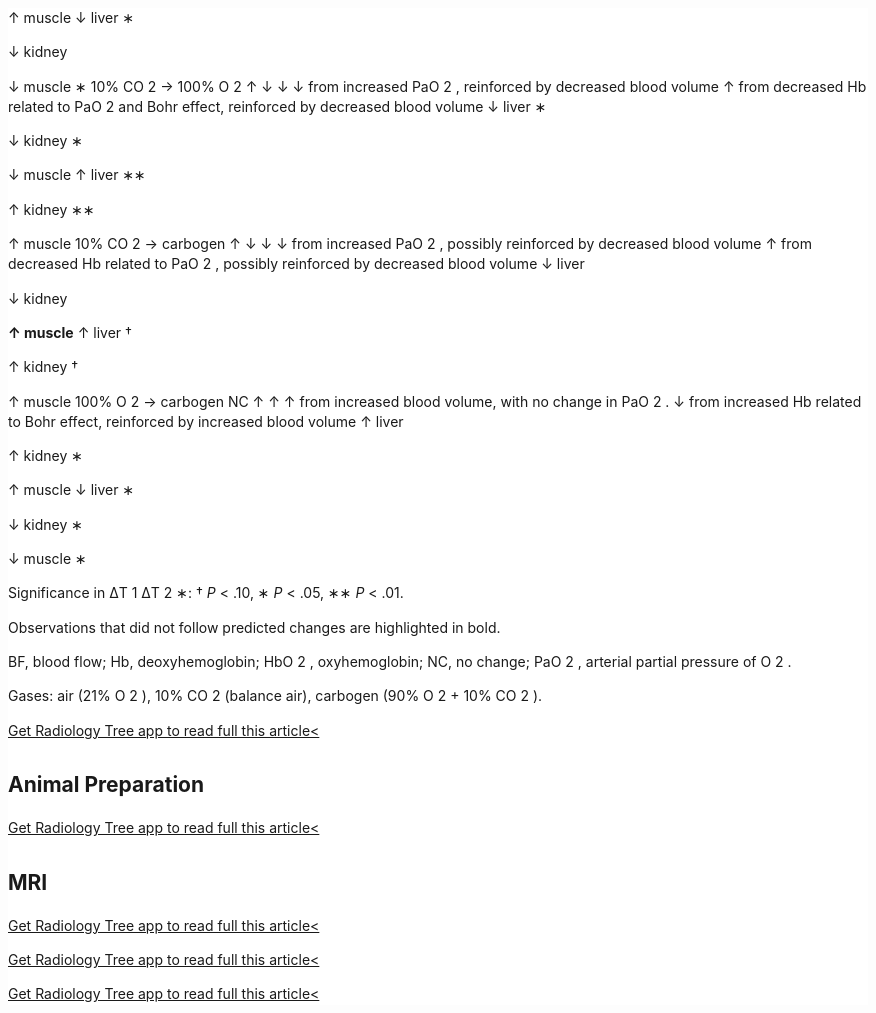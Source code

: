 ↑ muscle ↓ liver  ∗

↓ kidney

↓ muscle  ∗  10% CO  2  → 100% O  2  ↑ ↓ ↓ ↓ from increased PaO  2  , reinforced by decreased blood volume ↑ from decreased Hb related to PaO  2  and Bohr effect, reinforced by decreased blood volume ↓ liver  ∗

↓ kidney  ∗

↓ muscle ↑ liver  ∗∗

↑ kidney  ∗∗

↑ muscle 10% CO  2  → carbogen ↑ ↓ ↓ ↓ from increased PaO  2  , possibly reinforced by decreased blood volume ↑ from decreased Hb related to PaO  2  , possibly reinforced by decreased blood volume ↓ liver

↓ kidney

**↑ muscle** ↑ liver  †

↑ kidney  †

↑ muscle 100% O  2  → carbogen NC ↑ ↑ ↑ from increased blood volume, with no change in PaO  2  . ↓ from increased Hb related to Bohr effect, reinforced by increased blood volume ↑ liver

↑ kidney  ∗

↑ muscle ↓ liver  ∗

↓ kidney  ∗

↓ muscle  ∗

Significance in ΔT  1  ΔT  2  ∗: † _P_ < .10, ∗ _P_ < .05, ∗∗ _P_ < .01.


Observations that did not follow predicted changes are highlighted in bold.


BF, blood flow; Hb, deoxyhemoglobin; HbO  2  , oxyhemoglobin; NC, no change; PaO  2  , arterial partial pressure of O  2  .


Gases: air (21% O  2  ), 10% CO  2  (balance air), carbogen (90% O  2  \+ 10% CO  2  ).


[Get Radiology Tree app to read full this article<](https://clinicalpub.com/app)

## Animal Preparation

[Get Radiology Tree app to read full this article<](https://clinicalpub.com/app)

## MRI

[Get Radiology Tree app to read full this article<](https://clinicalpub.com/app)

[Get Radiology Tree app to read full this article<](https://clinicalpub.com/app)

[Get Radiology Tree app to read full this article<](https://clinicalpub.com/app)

------------

Among the lines above, return those that contain the string "kidney".

↓ kidney
↓ kidney  ∗
↑ kidney  ∗∗
↓ kidney
↑ kidney  †
↑ kidney  ∗
↓ kidney  ∗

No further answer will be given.